Work order:
In the data below, find every line with the word "account" and copy it out.

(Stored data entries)
+++
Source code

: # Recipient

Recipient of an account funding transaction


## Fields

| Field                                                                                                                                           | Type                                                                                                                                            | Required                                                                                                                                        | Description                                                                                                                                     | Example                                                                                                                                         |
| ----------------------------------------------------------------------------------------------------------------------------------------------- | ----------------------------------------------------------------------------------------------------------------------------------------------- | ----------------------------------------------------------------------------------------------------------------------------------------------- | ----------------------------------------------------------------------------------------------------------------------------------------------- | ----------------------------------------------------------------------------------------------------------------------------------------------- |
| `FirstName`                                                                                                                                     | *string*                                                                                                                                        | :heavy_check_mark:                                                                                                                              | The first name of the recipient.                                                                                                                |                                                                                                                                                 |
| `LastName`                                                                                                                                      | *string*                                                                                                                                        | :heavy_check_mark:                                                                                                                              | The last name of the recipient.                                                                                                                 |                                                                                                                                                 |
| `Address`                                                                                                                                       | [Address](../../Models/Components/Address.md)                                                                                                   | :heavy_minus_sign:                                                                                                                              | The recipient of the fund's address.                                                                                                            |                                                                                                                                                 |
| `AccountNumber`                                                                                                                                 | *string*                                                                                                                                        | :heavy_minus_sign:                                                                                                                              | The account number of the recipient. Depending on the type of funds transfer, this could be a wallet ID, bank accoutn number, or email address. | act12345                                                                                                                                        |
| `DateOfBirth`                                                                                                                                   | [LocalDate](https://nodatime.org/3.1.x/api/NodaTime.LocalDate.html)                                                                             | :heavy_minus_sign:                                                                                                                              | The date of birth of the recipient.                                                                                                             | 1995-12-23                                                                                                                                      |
+++
Solution to this task:
Recipient of an account funding transaction
| `AccountNumber`                                                                                                                                 | *string*                                                                                                                                        | :heavy_minus_sign:                                                                                                                              | The account number of the recipient. Depending on the type of funds transfer, this could be a wallet ID, bank accoutn number, or email address. | act12345                                                                                                                                        |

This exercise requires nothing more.